_MATERIAL FOR THIS TASK_:
^^^^^^^^^^^^^^^^
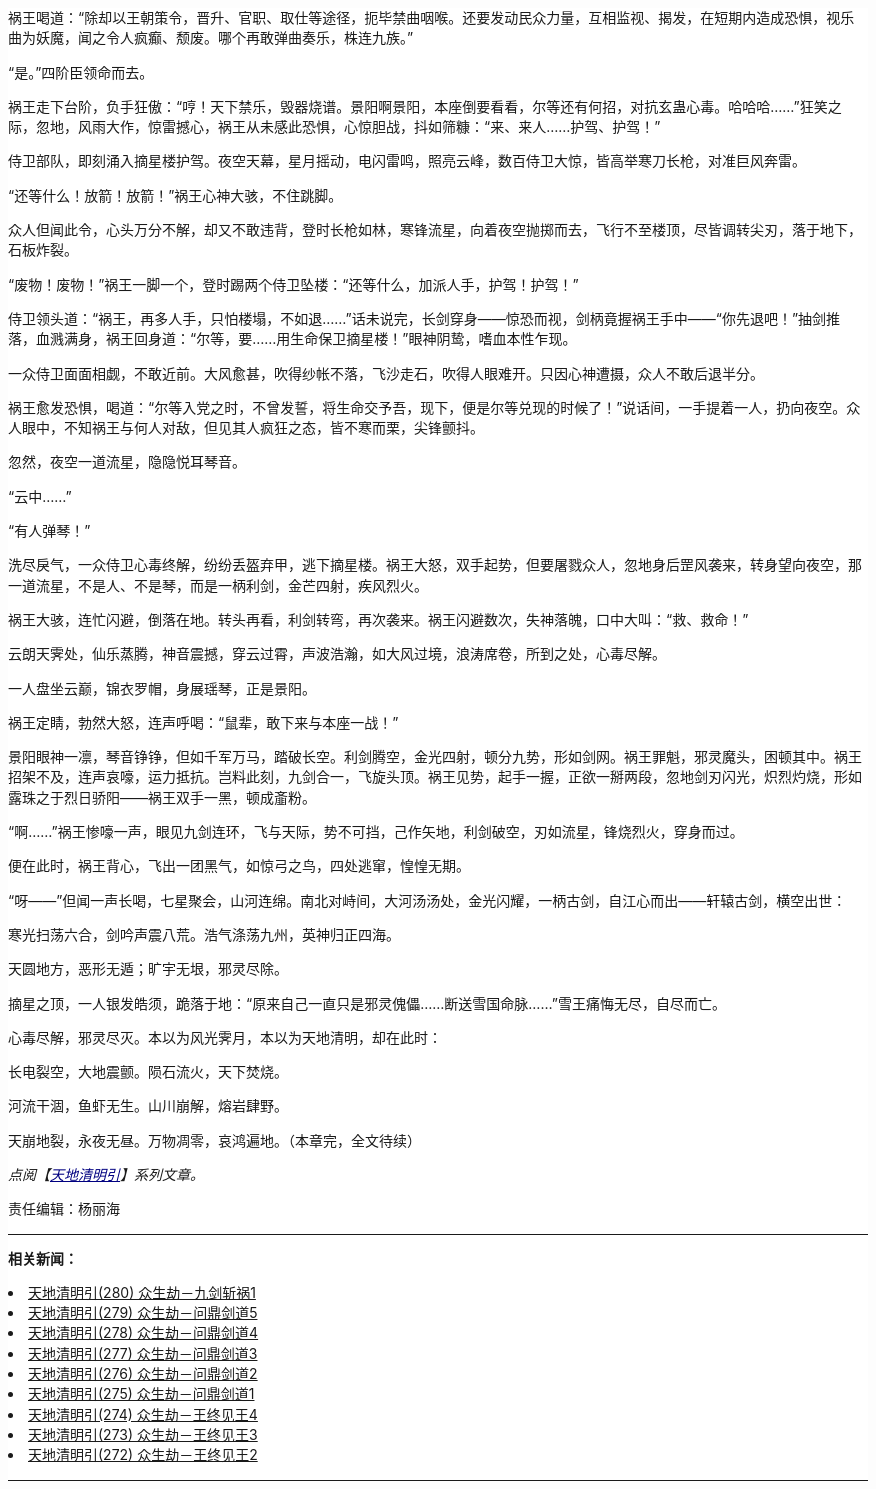 <p>祸王喝道：“除却以王朝策令，晋升、官职、取仕等途径，扼毕禁曲咽喉。还要发动民众力量，互相监视、揭发，在短期内造成恐惧，视乐曲为妖魔，闻之令人疯癫、颓废。哪个再敢弹曲奏乐，株连九族。”</p>
<p>“是。”四阶臣领命而去。</p>
<p>祸王走下台阶，负手狂傲：“哼！天下禁乐，毁器烧谱。景阳啊景阳，本座倒要看看，尔等还有何招，对抗玄蛊心毒。哈哈哈……”狂笑之际，忽地，风雨大作，惊雷撼心，祸王从未感此恐惧，心惊胆战，抖如筛糠：“来、来人……护驾、护驾！”</p>
<p>侍卫部队，即刻涌入摘星楼护驾。夜空天幕，星月摇动，电闪雷鸣，照亮云峰，数百侍卫大惊，皆高举寒刀长枪，对准巨风奔雷。</p>
<p>“还等什么！放箭！放箭！”祸王心神大骇，不住跳脚。</p>
<p>众人但闻此令，心头万分不解，却又不敢违背，登时长枪如林，寒锋流星，向着夜空抛掷而去，飞行不至楼顶，尽皆调转尖刃，落于地下，石板炸裂。</p>
<p>“废物！废物！”祸王一脚一个，登时踢两个侍卫坠楼：“还等什么，加派人手，护驾！护驾！”</p>
<p>侍卫领头道：“祸王，再多人手，只怕楼塌，不如退……”话未说完，长剑穿身——惊恐而视，剑柄竟握祸王手中——“你先退吧！”抽剑推落，血溅满身，祸王回身道：“尔等，要……用生命保卫摘星楼！”眼神阴鸷，嗜血本性乍现。</p>
<p>一众侍卫面面相觑，不敢近前。大风愈甚，吹得纱帐不落，飞沙走石，吹得人眼难开。只因心神遭摄，众人不敢后退半分。</p>
<p>祸王愈发恐惧，喝道：“尔等入党之时，不曾发誓，将生命交予吾，现下，便是尔等兑现的时候了！”说话间，一手提着一人，扔向夜空。众人眼中，不知祸王与何人对敌，但见其人疯狂之态，皆不寒而栗，尖锋颤抖。</p>
<p>忽然，夜空一道流星，隐隐悦耳琴音。</p>
<p>“云中……”</p>
<p>“有人弹琴！”</p>
<p>洗尽戾气，一众侍卫心毒终解，纷纷丢盔弃甲，逃下摘星楼。祸王大怒，双手起势，但要屠戮众人，忽地身后罡风袭来，转身望向夜空，那一道流星，不是人、不是琴，而是一柄利剑，金芒四射，疾风烈火。</p>
<p>祸王大骇，连忙闪避，倒落在地。转头再看，利剑转弯，再次袭来。祸王闪避数次，失神落魄，口中大叫：“救、救命！”</p>
<p>云朗天霁处，仙乐蒸腾，神音震撼，穿云过霄，声波浩瀚，如大风过境，浪涛席卷，所到之处，心毒尽解。</p>
<p>一人盘坐云巅，锦衣罗帽，身展瑶琴，正是景阳。</p>
<p>祸王定睛，勃然大怒，连声呼喝：“鼠辈，敢下来与本座一战！”</p>
<p>景阳眼神一凛，琴音铮铮，但如千军万马，踏破长空。利剑腾空，金光四射，顿分九势，形如剑网。祸王罪魁，邪灵魔头，困顿其中。祸王招架不及，连声哀嚎，运力抵抗。岂料此刻，九剑合一，飞旋头顶。祸王见势，起手一握，正欲一掰两段，忽地剑刃闪光，炽烈灼烧，形如露珠之于烈日骄阳——祸王双手一黑，顿成齑粉。</p>
<p>“啊……”祸王惨嚎一声，眼见九剑连环，飞与天际，势不可挡，己作矢地，利剑破空，刃如流星，锋烧烈火，穿身而过。</p>
<p>便在此时，祸王背心，飞出一团黑气，如惊弓之鸟，四处逃窜，惶惶无期。</p>
<p>“呀——”但闻一声长喝，七星聚会，山河连绵。南北对峙间，大河汤汤处，金光闪耀，一柄古剑，自江心而出——轩辕古剑，横空出世：</p>
<p>寒光扫荡六合，剑吟声震八荒。浩气涤荡九州，英神归正四海。</p>
<p>天圆地方，恶形无遁；旷宇无垠，邪灵尽除。</p>
<p>摘星之顶，一人银发皓须，跪落于地：“原来自己一直只是邪灵傀儡……断送雪国命脉……”雪王痛悔无尽，自尽而亡。</p>
<p>心毒尽解，邪灵尽灭。本以为风光霁月，本以为天地清明，却在此时：</p>
<p>长电裂空，大地震颤。陨石流火，天下焚烧。</p>
<p>河流干涸，鱼虾无生。山川崩解，熔岩肆野。</p>
<p>天崩地裂，永夜无昼。万物凋零，哀鸿遍地。（本章完，全文待续）</p>
<p><em>点阅【<span style="color: #000080;"><a style="color: #000080;" href="/gb/tag/%E5%A4%A9%E5%9C%B0%E6%B8%85%E6%98%8E%E5%BC%95.md#1">天地清明引</a></span>】系列文章。</em></p>
<p>责任编辑：杨丽海</p>

<hr>


<strong>相关新闻：</strong>
<li><a href="/gb/20/4/10/n12018464.md#1">天地清明引(280) 众生劫－九剑斩祸1</a></li>
<li><a href="/gb/20/4/9/n12016194.md#1">天地清明引(279) 众生劫－问鼎剑道5</a></li>
<li><a href="/gb/20/4/9/n12016097.md#1">天地清明引(278) 众生劫－问鼎剑道4</a></li>
<li><a href="/gb/20/4/9/n12016000.md#1">天地清明引(277) 众生劫－问鼎剑道3</a></li>
<li><a href="/gb/20/4/9/n12015940.md#1">天地清明引(276) 众生劫－问鼎剑道2</a></li>
<li><a href="/gb/20/4/9/n12015877.md#1">天地清明引(275) 众生劫－问鼎剑道1</a></li>
<li><a href="/gb/20/4/3/n11999792.md#1">天地清明引(274) 众生劫－王终见王4</a></li>
<li><a href="/gb/20/4/3/n11999750.md#1">天地清明引(273) 众生劫－王终见王3</a></li>
<li><a href="/gb/20/4/3/n11999703.md#1">天地清明引(272) 众生劫－王终见王2</a></li>
<hr>

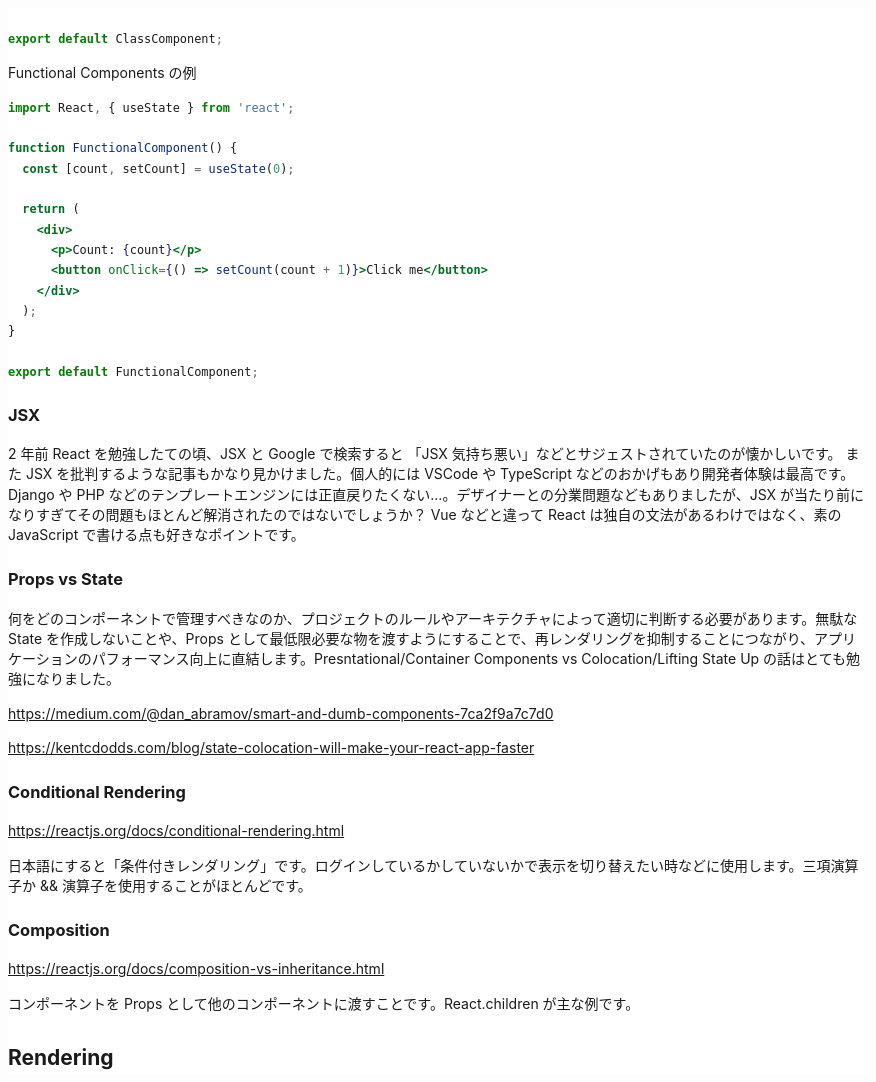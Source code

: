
 ```jsx

export default ClassComponent;
```

Functional Components の例

```jsx
import React, { useState } from 'react';

function FunctionalComponent() {
  const [count, setCount] = useState(0);

  return (
    <div>
      <p>Count: {count}</p>
      <button onClick={() => setCount(count + 1)}>Click me</button>
    </div>
  );
}

export default FunctionalComponent;
```

### JSX

2 年前 React を勉強したての頃、JSX と Google で検索すると 「JSX 気持ち悪い」などとサジェストされていたのが懐かしいです。 また JSX を批判するような記事もかなり見かけました。個人的には VSCode や TypeScript などのおかげもあり開発者体験は最高です。Django や PHP などのテンプレートエンジンには正直戻りたくない...。デザイナーとの分業問題などもありましたが、JSX が当たり前になりすぎてその問題もほとんど解消されたのではないでしょうか？ Vue などと違って React は独自の文法があるわけではなく、素の JavaScript で書ける点も好きなポイントです。

### Props vs State

何をどのコンポーネントで管理すべきなのか、プロジェクトのルールやアーキテクチャによって適切に判断する必要があります。無駄な State を作成しないことや、Props として最低限必要な物を渡すようにすることで、再レンダリングを抑制することにつながり、アプリケーションのパフォーマンス向上に直結します。Presntational/Container Components vs Colocation/Lifting State Up の話はとても勉強になりました。

https://medium.com/@dan_abramov/smart-and-dumb-components-7ca2f9a7c7d0

https://kentcdodds.com/blog/state-colocation-will-make-your-react-app-faster

### Conditional Rendering

https://reactjs.org/docs/conditional-rendering.html

日本語にすると「条件付きレンダリング」です。ログインしているかしていないかで表示を切り替えたい時などに使用します。三項演算子か && 演算子を使用することがほとんどです。

### Composition

https://reactjs.org/docs/composition-vs-inheritance.html

コンポーネントを Props として他のコンポーネントに渡すことです。React.children が主な例です。

## Rendering
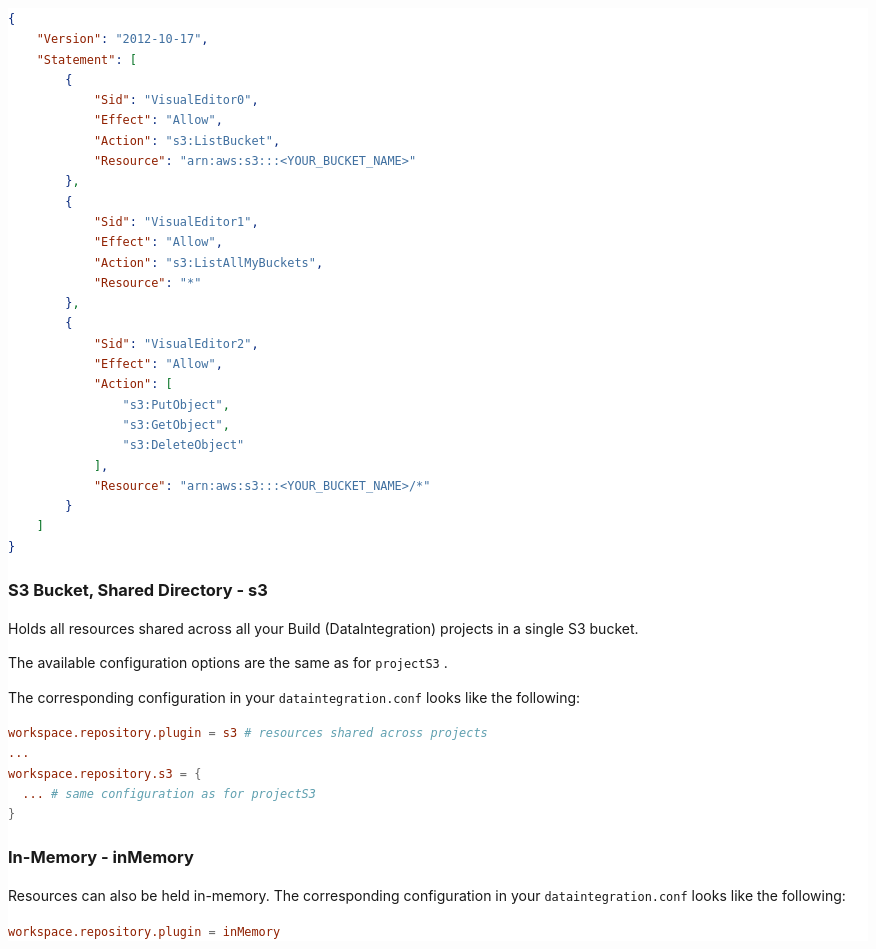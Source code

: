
 ``` json
{
    "Version": "2012-10-17",
    "Statement": [
        {
            "Sid": "VisualEditor0",
            "Effect": "Allow",
            "Action": "s3:ListBucket",
            "Resource": "arn:aws:s3:::<YOUR_BUCKET_NAME>"
        },
        {
            "Sid": "VisualEditor1",
            "Effect": "Allow",
            "Action": "s3:ListAllMyBuckets",
            "Resource": "*"
        },
        {
            "Sid": "VisualEditor2",
            "Effect": "Allow",
            "Action": [
                "s3:PutObject",
                "s3:GetObject",
                "s3:DeleteObject"
            ],
            "Resource": "arn:aws:s3:::<YOUR_BUCKET_NAME>/*"
        }
    ]
}
```

### S3 Bucket, Shared Directory - s3

Holds all resources shared across all your Build (DataIntegration) projects in a single S3 bucket.

The available configuration options are the same as for `projectS3` .

The corresponding configuration in your `dataintegration.conf` looks like the following:

```conf linenums="1"
workspace.repository.plugin = s3 # resources shared across projects
...
workspace.repository.s3 = {
  ... # same configuration as for projectS3
}
```

### In-Memory - inMemory

Resources can also be held in-memory. The corresponding configuration in your `dataintegration.conf` looks like the following:

```conf linenums="1"
workspace.repository.plugin = inMemory
```
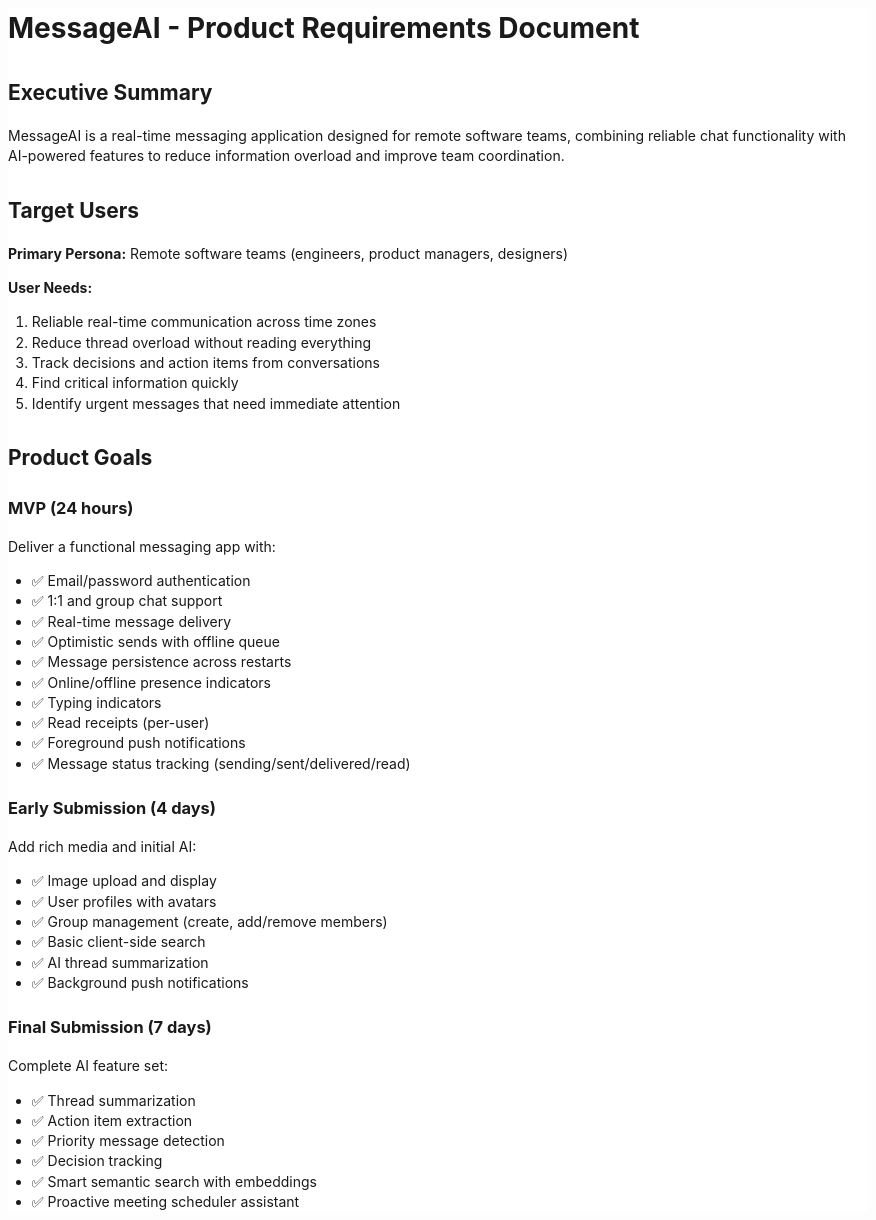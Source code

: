 # MessageAI - Product Requirements Document

## Executive Summary

MessageAI is a real-time messaging application designed for remote software teams, combining reliable chat functionality with AI-powered features to reduce information overload and improve team coordination.

## Target Users

**Primary Persona:** Remote software teams (engineers, product managers, designers)

**User Needs:**
1. Reliable real-time communication across time zones
2. Reduce thread overload without reading everything
3. Track decisions and action items from conversations
4. Find critical information quickly
5. Identify urgent messages that need immediate attention

## Product Goals

### MVP (24 hours)
Deliver a functional messaging app with:
- ✅ Email/password authentication
- ✅ 1:1 and group chat support
- ✅ Real-time message delivery
- ✅ Optimistic sends with offline queue
- ✅ Message persistence across restarts
- ✅ Online/offline presence indicators
- ✅ Typing indicators
- ✅ Read receipts (per-user)
- ✅ Foreground push notifications
- ✅ Message status tracking (sending/sent/delivered/read)

### Early Submission (4 days)
Add rich media and initial AI:
- ✅ Image upload and display
- ✅ User profiles with avatars
- ✅ Group management (create, add/remove members)
- ✅ Basic client-side search
- ✅ AI thread summarization
- ✅ Background push notifications

### Final Submission (7 days)
Complete AI feature set:
- ✅ Thread summarization
- ✅ Action item extraction
- ✅ Priority message detection
- ✅ Decision tracking
- ✅ Smart semantic search with embeddings
- ✅ Proactive meeting scheduler assistant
^^^^^^^^^^^^^^^^
_WHAT YOU ARE ASKED TO DO_: Your answer should be a single number, namely how many lines of the data above hold "days".

_RESULT_: 2